━━━━━ Records supplied ━━━━━

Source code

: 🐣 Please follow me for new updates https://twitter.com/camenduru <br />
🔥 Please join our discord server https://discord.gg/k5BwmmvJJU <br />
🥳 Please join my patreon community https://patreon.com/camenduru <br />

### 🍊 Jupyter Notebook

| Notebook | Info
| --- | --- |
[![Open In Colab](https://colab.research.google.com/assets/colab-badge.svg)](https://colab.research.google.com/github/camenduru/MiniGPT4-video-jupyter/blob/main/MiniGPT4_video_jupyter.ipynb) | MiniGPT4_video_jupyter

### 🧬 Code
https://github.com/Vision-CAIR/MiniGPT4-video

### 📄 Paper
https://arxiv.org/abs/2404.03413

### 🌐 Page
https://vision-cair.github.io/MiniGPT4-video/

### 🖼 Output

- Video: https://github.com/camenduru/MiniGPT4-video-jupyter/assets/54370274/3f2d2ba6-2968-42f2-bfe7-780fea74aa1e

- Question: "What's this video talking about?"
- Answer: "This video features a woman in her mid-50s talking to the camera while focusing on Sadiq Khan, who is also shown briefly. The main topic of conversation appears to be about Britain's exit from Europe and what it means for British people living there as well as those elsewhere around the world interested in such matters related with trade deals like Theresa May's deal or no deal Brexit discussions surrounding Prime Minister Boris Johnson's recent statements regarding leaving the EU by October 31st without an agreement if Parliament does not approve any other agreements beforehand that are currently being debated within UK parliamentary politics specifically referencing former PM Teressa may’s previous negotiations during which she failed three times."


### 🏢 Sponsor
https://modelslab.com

━━━━━

◆ **To do**:
The data is to be given again in full, with every line exact.

◆ **Task output**:
Source code

: 🐣 Please follow me for new updates https://twitter.com/camenduru <br />
🔥 Please join our discord server https://discord.gg/k5BwmmvJJU <br />
🥳 Please join my patreon community https://patreon.com/camenduru <br />

### 🍊 Jupyter Notebook

| Notebook | Info
| --- | --- |
[![Open In Colab](https://colab.research.google.com/assets/colab-badge.svg)](https://colab.research.google.com/github/camenduru/MiniGPT4-video-jupyter/blob/main/MiniGPT4_video_jupyter.ipynb) | MiniGPT4_video_jupyter

### 🧬 Code
https://github.com/Vision-CAIR/MiniGPT4-video

### 📄 Paper
https://arxiv.org/abs/2404.03413

### 🌐 Page
https://vision-cair.github.io/MiniGPT4-video/

### 🖼 Output

- Video: https://github.com/camenduru/MiniGPT4-video-jupyter/assets/54370274/3f2d2ba6-2968-42f2-bfe7-780fea74aa1e

- Question: "What's this video talking about?"
- Answer: "This video features a woman in her mid-50s talking to the camera while focusing on Sadiq Khan, who is also shown briefly. The main topic of conversation appears to be about Britain's exit from Europe and what it means for British people living there as well as those elsewhere around the world interested in such matters related with trade deals like Theresa May's deal or no deal Brexit discussions surrounding Prime Minister Boris Johnson's recent statements regarding leaving the EU by October 31st without an agreement if Parliament does not approve any other agreements beforehand that are currently being debated within UK parliamentary politics specifically referencing former PM Teressa may’s previous negotiations during which she failed three times."


### 🏢 Sponsor
https://modelslab.com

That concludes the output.